-- Data section follows --

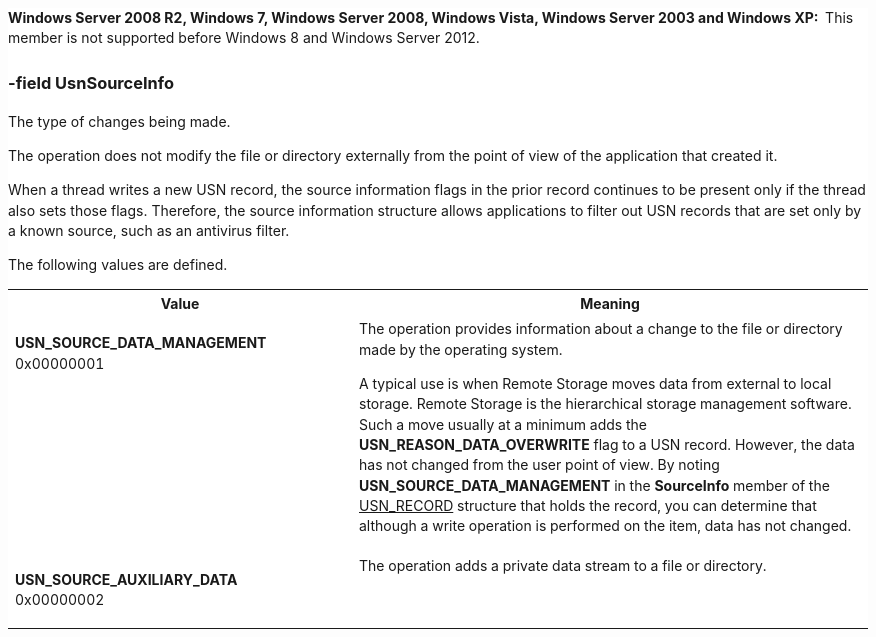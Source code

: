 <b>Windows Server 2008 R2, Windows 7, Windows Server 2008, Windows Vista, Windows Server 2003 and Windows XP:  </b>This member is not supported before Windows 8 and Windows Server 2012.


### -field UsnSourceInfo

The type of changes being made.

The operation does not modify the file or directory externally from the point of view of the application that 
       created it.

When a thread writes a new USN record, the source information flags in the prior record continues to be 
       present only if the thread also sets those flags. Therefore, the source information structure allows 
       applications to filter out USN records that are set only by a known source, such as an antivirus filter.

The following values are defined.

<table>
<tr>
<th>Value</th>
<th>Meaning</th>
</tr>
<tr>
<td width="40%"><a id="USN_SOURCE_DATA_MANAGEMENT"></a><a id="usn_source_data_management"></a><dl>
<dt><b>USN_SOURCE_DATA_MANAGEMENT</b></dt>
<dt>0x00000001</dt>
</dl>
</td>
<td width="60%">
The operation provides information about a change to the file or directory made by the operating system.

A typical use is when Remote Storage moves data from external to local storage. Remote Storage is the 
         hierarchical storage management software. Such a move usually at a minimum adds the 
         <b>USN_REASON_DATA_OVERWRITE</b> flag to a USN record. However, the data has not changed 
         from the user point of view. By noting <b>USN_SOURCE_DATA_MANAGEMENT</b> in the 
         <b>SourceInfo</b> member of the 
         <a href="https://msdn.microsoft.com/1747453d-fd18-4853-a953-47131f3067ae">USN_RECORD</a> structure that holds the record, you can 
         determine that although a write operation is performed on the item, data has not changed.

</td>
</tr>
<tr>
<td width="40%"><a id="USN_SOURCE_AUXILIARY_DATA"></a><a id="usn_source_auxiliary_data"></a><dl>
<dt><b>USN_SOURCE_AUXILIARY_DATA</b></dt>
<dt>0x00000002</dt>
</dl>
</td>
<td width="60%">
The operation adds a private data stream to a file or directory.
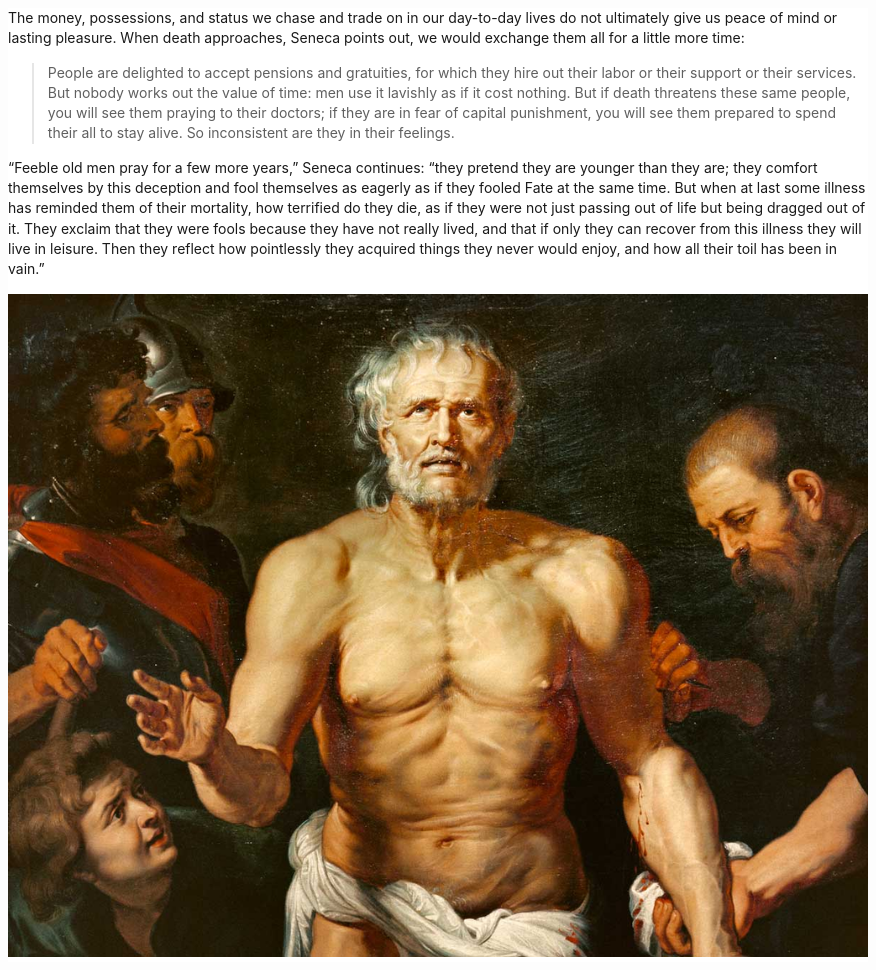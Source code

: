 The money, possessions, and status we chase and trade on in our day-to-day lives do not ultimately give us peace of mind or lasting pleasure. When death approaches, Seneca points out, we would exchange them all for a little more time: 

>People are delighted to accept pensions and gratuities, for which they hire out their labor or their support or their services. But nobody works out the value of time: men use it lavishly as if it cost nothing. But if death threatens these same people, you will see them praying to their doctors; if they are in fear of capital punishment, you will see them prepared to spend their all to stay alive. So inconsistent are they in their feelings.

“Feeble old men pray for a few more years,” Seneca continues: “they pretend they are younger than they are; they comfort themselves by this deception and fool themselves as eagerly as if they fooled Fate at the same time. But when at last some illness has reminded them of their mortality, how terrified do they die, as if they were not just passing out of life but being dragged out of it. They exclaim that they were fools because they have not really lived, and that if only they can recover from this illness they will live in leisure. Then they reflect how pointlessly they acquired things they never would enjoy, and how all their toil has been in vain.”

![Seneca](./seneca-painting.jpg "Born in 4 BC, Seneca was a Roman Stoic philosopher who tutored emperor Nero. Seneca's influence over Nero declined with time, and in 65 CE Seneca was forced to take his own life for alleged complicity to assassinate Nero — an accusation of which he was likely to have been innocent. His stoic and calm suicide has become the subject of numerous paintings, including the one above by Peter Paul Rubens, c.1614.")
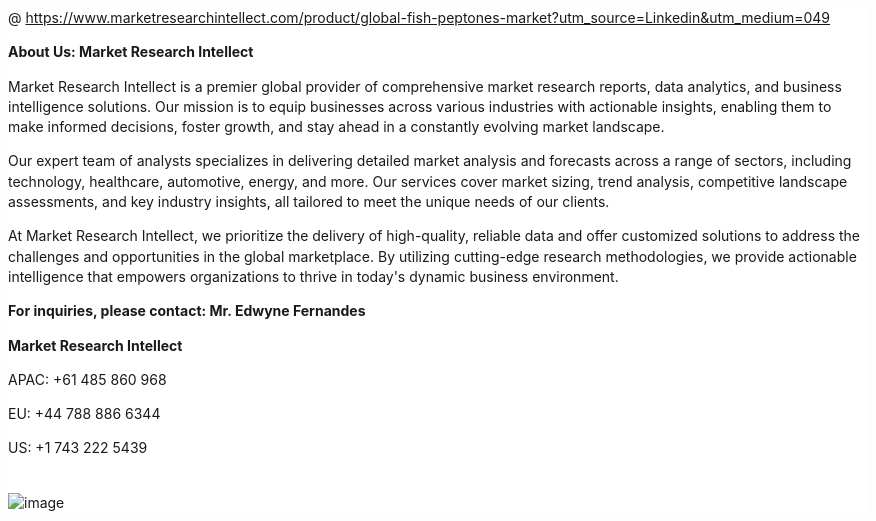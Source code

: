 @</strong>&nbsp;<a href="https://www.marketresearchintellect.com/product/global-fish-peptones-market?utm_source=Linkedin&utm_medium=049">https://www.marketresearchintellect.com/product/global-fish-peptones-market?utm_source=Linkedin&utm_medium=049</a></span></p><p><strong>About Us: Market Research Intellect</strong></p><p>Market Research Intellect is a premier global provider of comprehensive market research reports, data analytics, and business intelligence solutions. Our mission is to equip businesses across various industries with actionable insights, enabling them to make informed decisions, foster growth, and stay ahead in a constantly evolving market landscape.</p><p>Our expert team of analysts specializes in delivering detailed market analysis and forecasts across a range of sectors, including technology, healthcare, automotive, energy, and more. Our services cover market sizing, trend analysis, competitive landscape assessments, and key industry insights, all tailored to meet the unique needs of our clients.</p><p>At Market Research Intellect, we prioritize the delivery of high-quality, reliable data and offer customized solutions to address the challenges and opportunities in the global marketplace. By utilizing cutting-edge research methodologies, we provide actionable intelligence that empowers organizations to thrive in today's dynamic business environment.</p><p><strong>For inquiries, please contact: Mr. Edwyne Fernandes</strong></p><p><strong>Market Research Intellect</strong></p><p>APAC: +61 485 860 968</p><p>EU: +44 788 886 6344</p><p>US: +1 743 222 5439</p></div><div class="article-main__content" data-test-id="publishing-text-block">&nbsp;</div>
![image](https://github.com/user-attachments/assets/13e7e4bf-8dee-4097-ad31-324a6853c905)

-- Data section concluded --

__What the task requires__: Print exactly the lines from the first line of the records above through the line containing "The type of changes being made.", leaving out the pictures.

__Response to the exercise__:
Source code

: <b>Windows Server 2008 R2, Windows 7, Windows Server 2008, Windows Vista, Windows Server 2003 and Windows XP:  </b>This member is not supported before Windows 8 and Windows Server 2012.


### -field UsnSourceInfo

The type of changes being made.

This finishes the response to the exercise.